逗子でフツーに暮らし詩を書いています。オリジナルの詩と地域と文学についてほぼ毎日アップ。現代詩を書くメンバー募集中。

ヤサイクル&対話の詩合評

2015-03-21 14:54:03 | 
今日は逗子市役所と亀岡八幡宮でエコ広場まつりが開かれました。

↑野菜即売ブースに出店しているのはヤサイクルさん。
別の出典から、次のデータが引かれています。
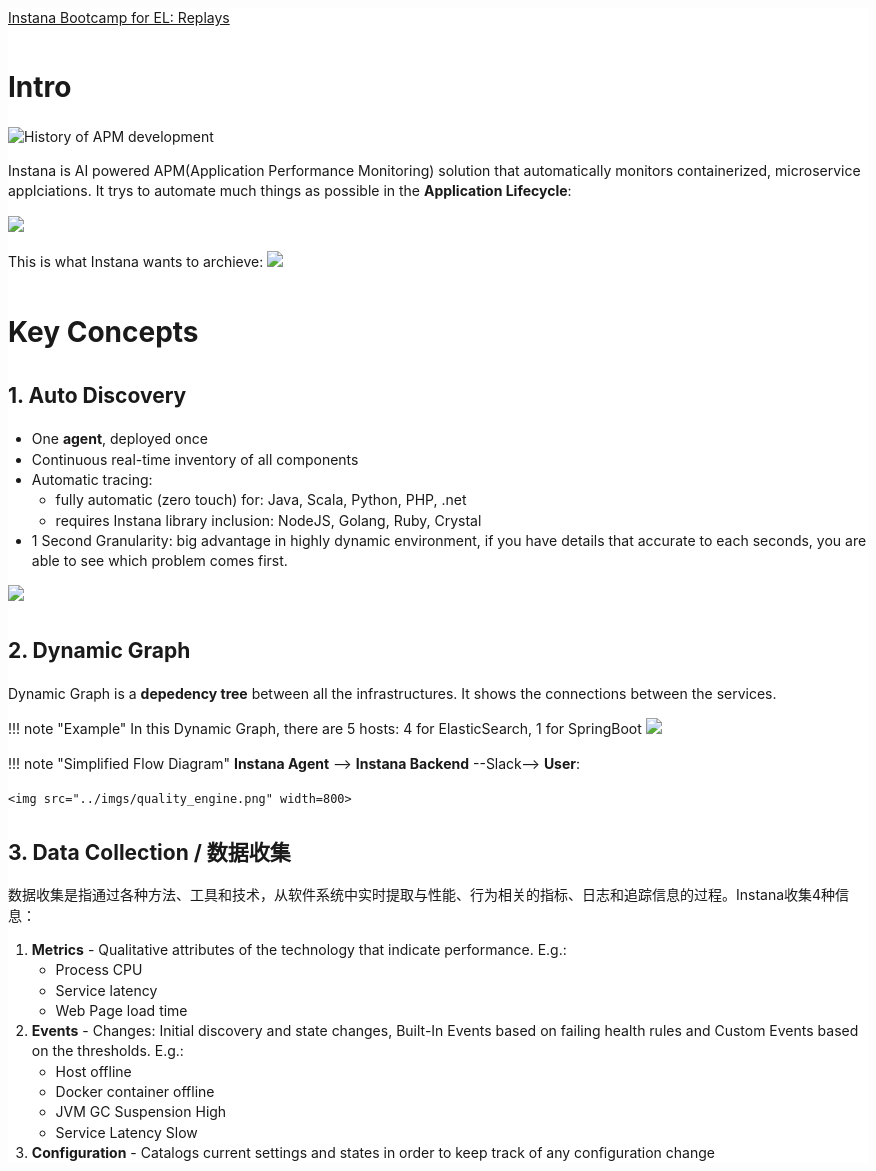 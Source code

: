 [Instana Bootcamp for EL: Replays](https://yourlearning.ibm.com/activity/PLAN-9496F72B99F0_TASK-H?planId=PLAN-9496F72B99F0&sectionId=SECTION-B&planIdFromParentTab=PLAN-9496F72B99F0&sectionIdFromParentTab=SECTION-B&planIdForChildTab=PLAN-9496F72B99F0)

# Intro
<img src="../imgs/apm_history.png" width=600 alt="History of APM development" />

Instana is AI powered APM(Application Performance Monitoring) solution that automatically monitors containerized, microservice applciations. It trys to automate much things as possible in the **Application Lifecycle**:

<img src="../imgs/app_lifecycle.png" width=500/>

This is what Instana wants to archieve:
<img src="../imgs/customer_theme.png" width=500/>



# Key Concepts
## 1. Auto Discovery
- One **agent**, deployed once
- Continuous real-time inventory of all components
- Automatic tracing:
    - fully automatic (zero touch) for: Java, Scala, Python, PHP, .net
    - requires Instana library inclusion: NodeJS, Golang, Ruby, Crystal
- 1 Second Granularity: big advantage in highly dynamic environment, if you have details that accurate to each seconds, you are able to see which problem comes first. 

<img src="../imgs/architecture_2.png" width=800>

## 2. Dynamic Graph
Dynamic Graph is a **depedency tree** between all the infrastructures. It shows the connections between the services.

!!! note "Example"
    In this Dynamic Graph, there are 5 hosts: 4 for ElasticSearch, 1 for SpringBoot
    <img src="../imgs/dynamic_graph.png" width=800>

!!! note "Simplified Flow Diagram"
    **Instana Agent** --> **Instana Backend** --Slack--> **User**:

    <img src="../imgs/quality_engine.png" width=800>

## 3. Data Collection / 数据收集
数据收集是指通过各种方法、工具和技术，从软件系统中实时提取与性能、行为相关的指标、日志和追踪信息的过程。Instana收集4种信息：

1. **Metrics** - Qualitative attributes of the technology that indicate performance. E.g.:
    - Process CPU
    - Service latency
    - Web Page load time
2. **Events** - Changes: Initial discovery and state changes, Built-In Events based on failing health rules and Custom Events based on the thresholds. E.g.:
    - Host offline
    - Docker container offline
    - JVM GC Suspension High
    - Service Latency Slow
3. **Configuration** - Catalogs current settings and states in order to keep track of any configuration change
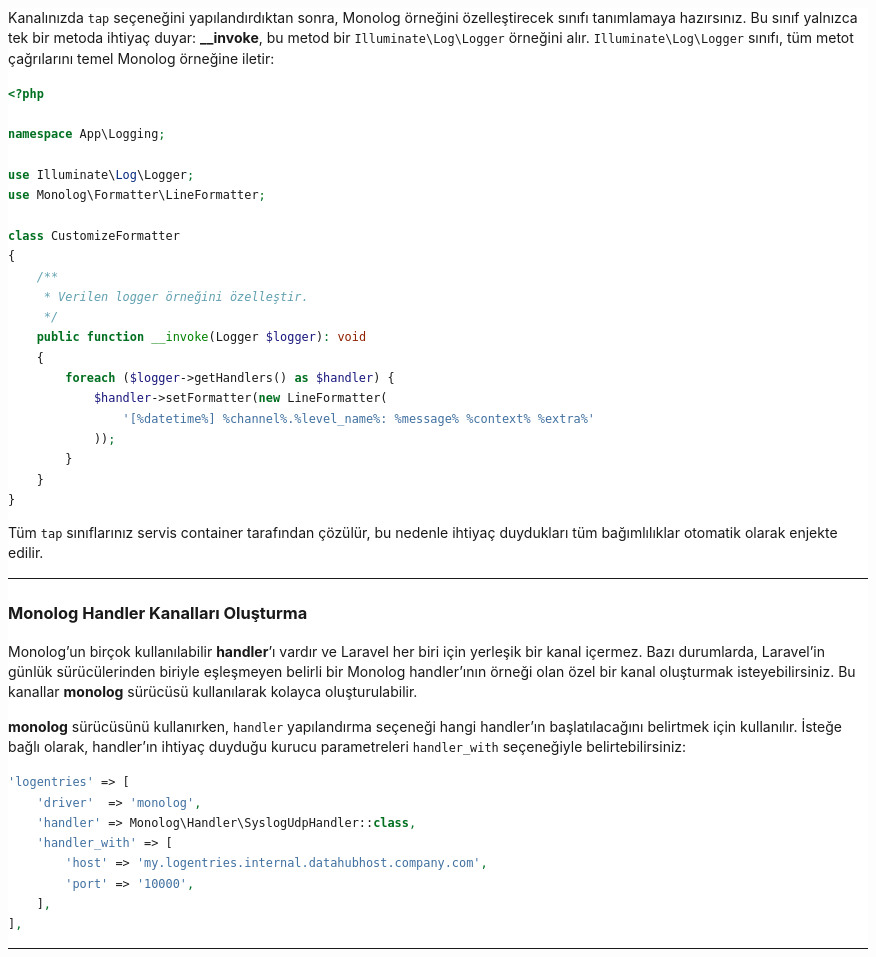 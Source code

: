 Kanalınızda `tap` seçeneğini yapılandırdıktan sonra, Monolog örneğini özelleştirecek sınıfı tanımlamaya hazırsınız. Bu sınıf yalnızca tek bir metoda ihtiyaç duyar: **__invoke**, bu metod bir `Illuminate\Log\Logger` örneğini alır. `Illuminate\Log\Logger` sınıfı, tüm metot çağrılarını temel Monolog örneğine iletir:

```php
<?php
 
namespace App\Logging;
 
use Illuminate\Log\Logger;
use Monolog\Formatter\LineFormatter;
 
class CustomizeFormatter
{
    /**
     * Verilen logger örneğini özelleştir.
     */
    public function __invoke(Logger $logger): void
    {
        foreach ($logger->getHandlers() as $handler) {
            $handler->setFormatter(new LineFormatter(
                '[%datetime%] %channel%.%level_name%: %message% %context% %extra%'
            ));
        }
    }
}
```

Tüm `tap` sınıflarınız servis container tarafından çözülür, bu nedenle ihtiyaç duydukları tüm bağımlılıklar otomatik olarak enjekte edilir.

---

### Monolog Handler Kanalları Oluşturma

Monolog’un birçok kullanılabilir **handler**’ı vardır ve Laravel her biri için yerleşik bir kanal içermez. Bazı durumlarda, Laravel’in günlük sürücülerinden biriyle eşleşmeyen belirli bir Monolog handler’ının örneği olan özel bir kanal oluşturmak isteyebilirsiniz. Bu kanallar **monolog** sürücüsü kullanılarak kolayca oluşturulabilir.

**monolog** sürücüsünü kullanırken, `handler` yapılandırma seçeneği hangi handler’ın başlatılacağını belirtmek için kullanılır. İsteğe bağlı olarak, handler’ın ihtiyaç duyduğu kurucu parametreleri `handler_with` seçeneğiyle belirtebilirsiniz:

```php
'logentries' => [
    'driver'  => 'monolog',
    'handler' => Monolog\Handler\SyslogUdpHandler::class,
    'handler_with' => [
        'host' => 'my.logentries.internal.datahubhost.company.com',
        'port' => '10000',
    ],
],
```

--- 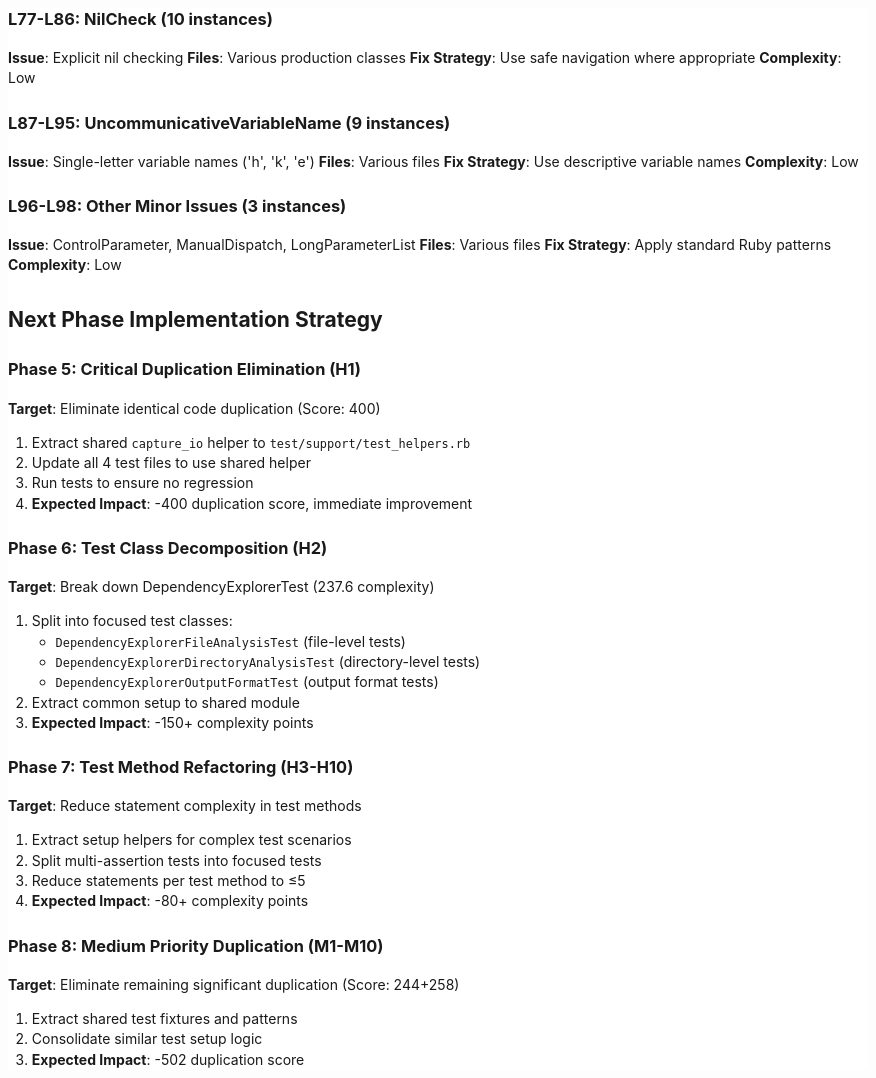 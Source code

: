 ### L77-L86: NilCheck (10 instances)
**Issue**: Explicit nil checking
**Files**: Various production classes
**Fix Strategy**: Use safe navigation where appropriate
**Complexity**: Low

### L87-L95: UncommunicativeVariableName (9 instances)
**Issue**: Single-letter variable names ('h', 'k', 'e')
**Files**: Various files
**Fix Strategy**: Use descriptive variable names
**Complexity**: Low

### L96-L98: Other Minor Issues (3 instances)
**Issue**: ControlParameter, ManualDispatch, LongParameterList
**Files**: Various files
**Fix Strategy**: Apply standard Ruby patterns
**Complexity**: Low

## Next Phase Implementation Strategy

### Phase 5: Critical Duplication Elimination (H1)
**Target**: Eliminate identical code duplication (Score: 400)
1. Extract shared `capture_io` helper to `test/support/test_helpers.rb`
2. Update all 4 test files to use shared helper
3. Run tests to ensure no regression
4. **Expected Impact**: -400 duplication score, immediate improvement

### Phase 6: Test Class Decomposition (H2)
**Target**: Break down DependencyExplorerTest (237.6 complexity)
1. Split into focused test classes:
   - `DependencyExplorerFileAnalysisTest` (file-level tests)
   - `DependencyExplorerDirectoryAnalysisTest` (directory-level tests)
   - `DependencyExplorerOutputFormatTest` (output format tests)
2. Extract common setup to shared module
3. **Expected Impact**: -150+ complexity points

### Phase 7: Test Method Refactoring (H3-H10)
**Target**: Reduce statement complexity in test methods
1. Extract setup helpers for complex test scenarios
2. Split multi-assertion tests into focused tests
3. Reduce statements per test method to ≤5
4. **Expected Impact**: -80+ complexity points

### Phase 8: Medium Priority Duplication (M1-M10)
**Target**: Eliminate remaining significant duplication (Score: 244+258)
1. Extract shared test fixtures and patterns
2. Consolidate similar test setup logic
3. **Expected Impact**: -502 duplication score

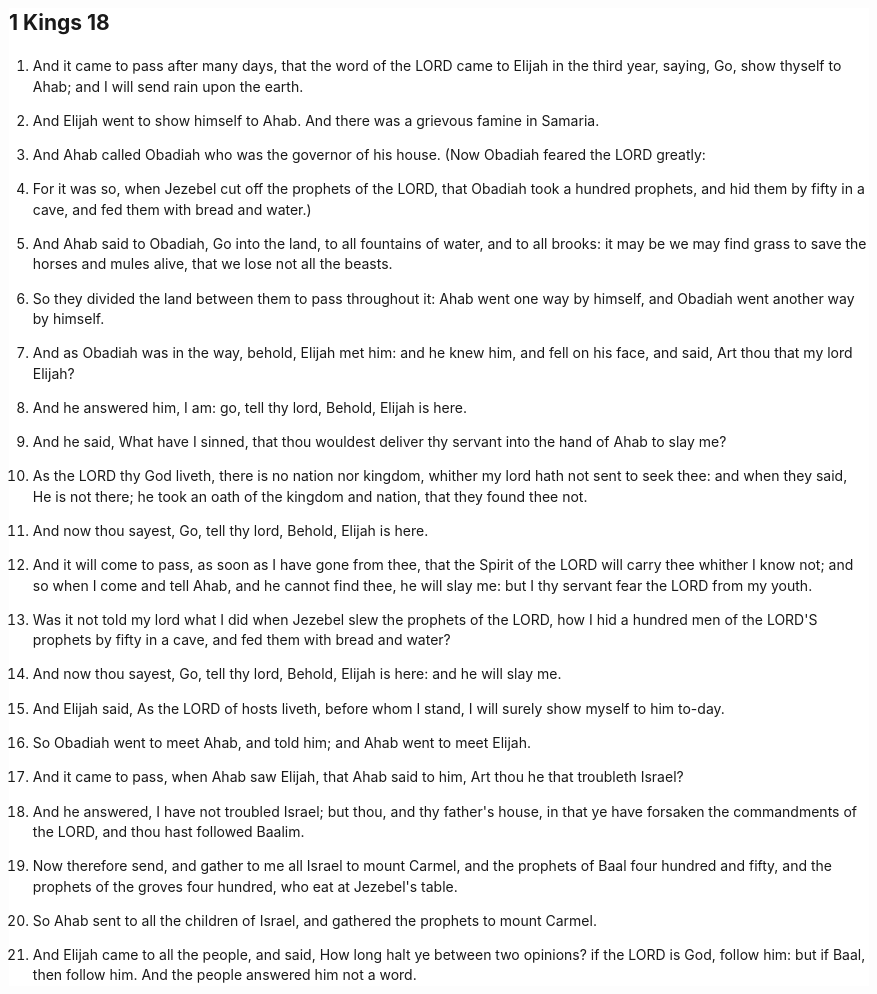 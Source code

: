 ## 1 Kings 18

1. And it came to pass after many days, that the word of the LORD came to Elijah in the third year, saying, Go, show thyself to Ahab; and I will send rain upon the earth.

2. And Elijah went to show himself to Ahab. And there was a grievous famine in Samaria.

3. And Ahab called Obadiah who was the governor of his house. (Now Obadiah feared the LORD greatly:

4. For it was so, when Jezebel cut off the prophets of the LORD, that Obadiah took a hundred prophets, and hid them by fifty in a cave, and fed them with bread and water.)

5. And Ahab said to Obadiah, Go into the land, to all fountains of water, and to all brooks: it may be we may find grass to save the horses and mules alive, that we lose not all the beasts.

6. So they divided the land between them to pass throughout it: Ahab went one way by himself, and Obadiah went another way by himself.

7. And as Obadiah was in the way, behold, Elijah met him: and he knew him, and fell on his face, and said, Art thou that my lord Elijah?

8. And he answered him, I am: go, tell thy lord, Behold, Elijah is here.

9. And he said, What have I sinned, that thou wouldest deliver thy servant into the hand of Ahab to slay me?

10. As the LORD thy God liveth, there is no nation nor kingdom, whither my lord hath not sent to seek thee: and when they said, He is not there; he took an oath of the kingdom and nation, that they found thee not.

11. And now thou sayest, Go, tell thy lord, Behold, Elijah is here.

12. And it will come to pass, as soon as I have gone from thee, that the Spirit of the LORD will carry thee whither I know not; and so when I come and tell Ahab, and he cannot find thee, he will slay me: but I thy servant fear the LORD from my youth.

13. Was it not told my lord what I did when Jezebel slew the prophets of the LORD, how I hid a hundred men of the LORD'S prophets by fifty in a cave, and fed them with bread and water?

14. And now thou sayest, Go, tell thy lord, Behold, Elijah is here: and he will slay me.

15. And Elijah said, As the LORD of hosts liveth, before whom I stand, I will surely show myself to him to-day.

16. So Obadiah went to meet Ahab, and told him; and Ahab went to meet Elijah.

17. And it came to pass, when Ahab saw Elijah, that Ahab said to him, Art thou he that troubleth Israel?

18. And he answered, I have not troubled Israel; but thou, and thy father's house, in that ye have forsaken the commandments of the LORD, and thou hast followed Baalim.

19. Now therefore send, and gather to me all Israel to mount Carmel, and the prophets of Baal four hundred and fifty, and the prophets of the groves four hundred, who eat at Jezebel's table.

20. So Ahab sent to all the children of Israel, and gathered the prophets to mount Carmel.

21. And Elijah came to all the people, and said, How long halt ye between two opinions? if the LORD is God, follow him: but if Baal, then follow him. And the people answered him not a word.
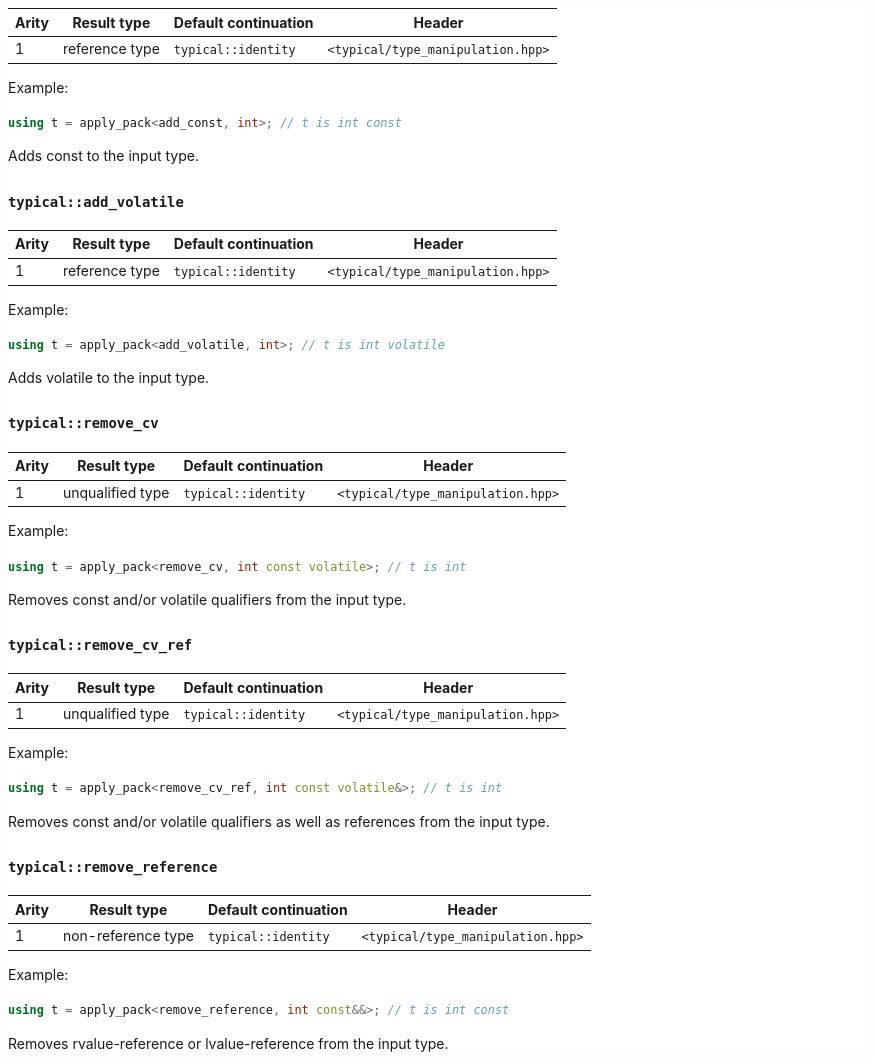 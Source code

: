 |Arity|Result type|Default continuation|Header|
|-----|-----------|--------------------|------|
|1    |reference type|`typical::identity`|`<typical/type_manipulation.hpp>`|

Example:
```Cpp
using t = apply_pack<add_const, int>; // t is int const
```
Adds const to the input type.

### `typical::add_volatile`

|Arity|Result type|Default continuation|Header|
|-----|-----------|--------------------|------|
|1    |reference type|`typical::identity`|`<typical/type_manipulation.hpp>`|

Example:
```Cpp
using t = apply_pack<add_volatile, int>; // t is int volatile
```
Adds volatile to the input type.

### `typical::remove_cv`

|Arity|Result type|Default continuation|Header|
|-----|-----------|--------------------|------|
|1    |unqualified type|`typical::identity`|`<typical/type_manipulation.hpp>`|

Example:
```Cpp
using t = apply_pack<remove_cv, int const volatile>; // t is int
```
Removes const and/or volatile qualifiers from the input type.

### `typical::remove_cv_ref`

|Arity|Result type|Default continuation|Header|
|-----|-----------|--------------------|------|
|1    |unqualified type|`typical::identity`|`<typical/type_manipulation.hpp>`|

Example:
```Cpp
using t = apply_pack<remove_cv_ref, int const volatile&>; // t is int
```
Removes const and/or volatile qualifiers as well as references from the input type.

### `typical::remove_reference`

|Arity|Result type|Default continuation|Header|
|-----|-----------|--------------------|------|
|1    |non-reference type|`typical::identity`|`<typical/type_manipulation.hpp>`|

Example:
```Cpp
using t = apply_pack<remove_reference, int const&&>; // t is int const
```
Removes rvalue-reference or lvalue-reference from the input type.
↓逗子海岸ロードオアシスに店舗があります。
 八百屋カフェ・ヤサイクル@ロードオアシス
水素水のサービスがあって、水分補給と買物にサイクリストもよく立ち寄ります。

さて今日は、3月の合評会でTの「石庭」について話し合ったことを報告します。
:作者の弁 :評者の弁
井上靖の「石庭」という作品が頭にあって書きました。
龍安寺が舞台なんですね。冬の枯山水の静けさが上手に描写されています。
「凍ってしまった方丈」という箇所はもっといい表現があったんじゃないかと思っています。
その行の後を一行空けて、ラスト3行を別の連にした方がいいですね。
そうですね。そして自分と対話する場面をもっとうまく長めに描きたかったです。

 石庭 (再録)
つくばいの中の天は鈍色に変わり
風に流れて雪が来た
石をすべり白砂に消え
庭のとなりの南天の実をふるわせ
やがて気付けば
山も堂宇も石も白くおおわれ始めた
筧の音もいつしかまろやかになっている
私の中にも雪は降り積もり
凍ってしまった方丈に一人座って
私は私と話しはじめる
白い石庭はひっそりと
私を吸い取っていく


むかし、白い砂の上に十四個の石を運び、きびしい布石を考えた人間があった。老人か若い庭師か、その人の生活も人となりも知らない。
だが、草を、樹を、苔を否定し、冷たい石のおもてばかり見つめて立った、ああその落莫たる精神。ここ龍安寺の庭を美しいとは、そも誰がいい始めたのであろう。
ひとはいつもここに来て、ただ自己の苦悩の余りにも小さきを思わされ、慰められ、暖められ、そして美しいと錯覚して帰るだけだ。